Items from a dataset:
● ● ● ●
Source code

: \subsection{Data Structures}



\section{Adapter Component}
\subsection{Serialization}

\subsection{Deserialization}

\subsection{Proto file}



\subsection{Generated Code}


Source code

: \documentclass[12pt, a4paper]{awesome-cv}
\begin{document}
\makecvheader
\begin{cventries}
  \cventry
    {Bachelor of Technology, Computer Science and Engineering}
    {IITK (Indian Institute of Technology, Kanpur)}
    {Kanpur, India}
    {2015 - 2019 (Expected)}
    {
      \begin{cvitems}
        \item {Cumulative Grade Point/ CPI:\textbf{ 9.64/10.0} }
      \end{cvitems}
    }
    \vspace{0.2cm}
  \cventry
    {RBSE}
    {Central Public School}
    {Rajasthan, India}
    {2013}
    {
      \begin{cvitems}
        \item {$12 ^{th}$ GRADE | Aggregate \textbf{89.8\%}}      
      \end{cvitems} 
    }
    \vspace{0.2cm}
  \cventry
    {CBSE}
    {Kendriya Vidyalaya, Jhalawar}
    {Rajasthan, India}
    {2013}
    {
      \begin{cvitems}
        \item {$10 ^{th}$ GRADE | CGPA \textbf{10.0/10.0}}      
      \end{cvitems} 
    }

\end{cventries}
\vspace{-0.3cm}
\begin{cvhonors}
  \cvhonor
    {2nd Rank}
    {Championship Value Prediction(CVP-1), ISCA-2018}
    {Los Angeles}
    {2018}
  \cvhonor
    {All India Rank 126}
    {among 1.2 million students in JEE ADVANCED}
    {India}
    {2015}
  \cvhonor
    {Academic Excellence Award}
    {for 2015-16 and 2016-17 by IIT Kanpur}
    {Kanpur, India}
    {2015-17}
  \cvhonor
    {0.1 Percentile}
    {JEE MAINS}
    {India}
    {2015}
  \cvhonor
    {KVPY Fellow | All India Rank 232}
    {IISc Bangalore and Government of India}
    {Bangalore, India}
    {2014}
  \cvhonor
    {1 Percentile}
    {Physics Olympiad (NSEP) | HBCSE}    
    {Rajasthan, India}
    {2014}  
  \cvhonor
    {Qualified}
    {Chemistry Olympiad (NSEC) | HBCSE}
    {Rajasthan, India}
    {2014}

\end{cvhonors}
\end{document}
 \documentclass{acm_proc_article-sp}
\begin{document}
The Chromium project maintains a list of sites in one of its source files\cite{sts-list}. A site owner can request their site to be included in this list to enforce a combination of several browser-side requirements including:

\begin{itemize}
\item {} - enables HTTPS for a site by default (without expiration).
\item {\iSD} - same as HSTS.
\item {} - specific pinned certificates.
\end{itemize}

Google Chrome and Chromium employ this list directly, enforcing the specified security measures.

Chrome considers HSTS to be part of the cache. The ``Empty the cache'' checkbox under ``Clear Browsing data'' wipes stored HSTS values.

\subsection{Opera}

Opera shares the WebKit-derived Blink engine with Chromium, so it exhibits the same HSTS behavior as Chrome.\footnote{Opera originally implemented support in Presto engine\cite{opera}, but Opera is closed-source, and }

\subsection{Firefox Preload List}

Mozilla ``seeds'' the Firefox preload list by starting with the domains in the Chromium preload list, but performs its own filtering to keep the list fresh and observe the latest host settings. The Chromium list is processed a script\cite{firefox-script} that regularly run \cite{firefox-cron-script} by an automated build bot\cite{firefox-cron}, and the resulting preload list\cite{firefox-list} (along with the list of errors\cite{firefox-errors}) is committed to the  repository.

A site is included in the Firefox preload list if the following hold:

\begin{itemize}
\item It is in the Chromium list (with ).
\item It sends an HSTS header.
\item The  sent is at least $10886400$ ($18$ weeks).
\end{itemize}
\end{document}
● ● ● ●
■ What you will do: Write the data out again, verbatim.

■ Answer box:
Source code

: \subsection{Data Structures}



\section{Adapter Component}
\subsection{Serialization}

\subsection{Deserialization}

\subsection{Proto file}



\subsection{Generated Code}


Source code

: \documentclass[12pt, a4paper]{awesome-cv}
\begin{document}
\makecvheader
\begin{cventries}
  \cventry
    {Bachelor of Technology, Computer Science and Engineering}
    {IITK (Indian Institute of Technology, Kanpur)}
    {Kanpur, India}
    {2015 - 2019 (Expected)}
    {
      \begin{cvitems}
        \item {Cumulative Grade Point/ CPI:\textbf{ 9.64/10.0} }
      \end{cvitems}
    }
    \vspace{0.2cm}
  \cventry
    {RBSE}
    {Central Public School}
    {Rajasthan, India}
    {2013}
    {
      \begin{cvitems}
        \item {$12 ^{th}$ GRADE | Aggregate \textbf{89.8\%}}      
      \end{cvitems} 
    }
    \vspace{0.2cm}
  \cventry
    {CBSE}
    {Kendriya Vidyalaya, Jhalawar}
    {Rajasthan, India}
    {2013}
    {
      \begin{cvitems}
        \item {$10 ^{th}$ GRADE | CGPA \textbf{10.0/10.0}}      
      \end{cvitems} 
    }

\end{cventries}
\vspace{-0.3cm}
\begin{cvhonors}
  \cvhonor
    {2nd Rank}
    {Championship Value Prediction(CVP-1), ISCA-2018}
    {Los Angeles}
    {2018}
  \cvhonor
    {All India Rank 126}
    {among 1.2 million students in JEE ADVANCED}
    {India}
    {2015}
  \cvhonor
    {Academic Excellence Award}
    {for 2015-16 and 2016-17 by IIT Kanpur}
    {Kanpur, India}
    {2015-17}
  \cvhonor
    {0.1 Percentile}
    {JEE MAINS}
    {India}
    {2015}
  \cvhonor
    {KVPY Fellow | All India Rank 232}
    {IISc Bangalore and Government of India}
    {Bangalore, India}
    {2014}
  \cvhonor
    {1 Percentile}
    {Physics Olympiad (NSEP) | HBCSE}    
    {Rajasthan, India}
    {2014}  
  \cvhonor
    {Qualified}
    {Chemistry Olympiad (NSEC) | HBCSE}
    {Rajasthan, India}
    {2014}

\end{cvhonors}
\end{document}
 \documentclass{acm_proc_article-sp}
\begin{document}
The Chromium project maintains a list of sites in one of its source files\cite{sts-list}. A site owner can request their site to be included in this list to enforce a combination of several browser-side requirements including:

\begin{itemize}
\item {} - enables HTTPS for a site by default (without expiration).
\item {\iSD} - same as HSTS.
\item {} - specific pinned certificates.
\end{itemize}

Google Chrome and Chromium employ this list directly, enforcing the specified security measures.

Chrome considers HSTS to be part of the cache. The ``Empty the cache'' checkbox under ``Clear Browsing data'' wipes stored HSTS values.

\subsection{Opera}

Opera shares the WebKit-derived Blink engine with Chromium, so it exhibits the same HSTS behavior as Chrome.\footnote{Opera originally implemented support in Presto engine\cite{opera}, but Opera is closed-source, and }

\subsection{Firefox Preload List}

Mozilla ``seeds'' the Firefox preload list by starting with the domains in the Chromium preload list, but performs its own filtering to keep the list fresh and observe the latest host settings. The Chromium list is processed a script\cite{firefox-script} that regularly run \cite{firefox-cron-script} by an automated build bot\cite{firefox-cron}, and the resulting preload list\cite{firefox-list} (along with the list of errors\cite{firefox-errors}) is committed to the  repository.

A site is included in the Firefox preload list if the following hold:

\begin{itemize}
\item It is in the Chromium list (with ).
\item It sends an HSTS header.
\item The  sent is at least $10886400$ ($18$ weeks).
\end{itemize}
\end{document}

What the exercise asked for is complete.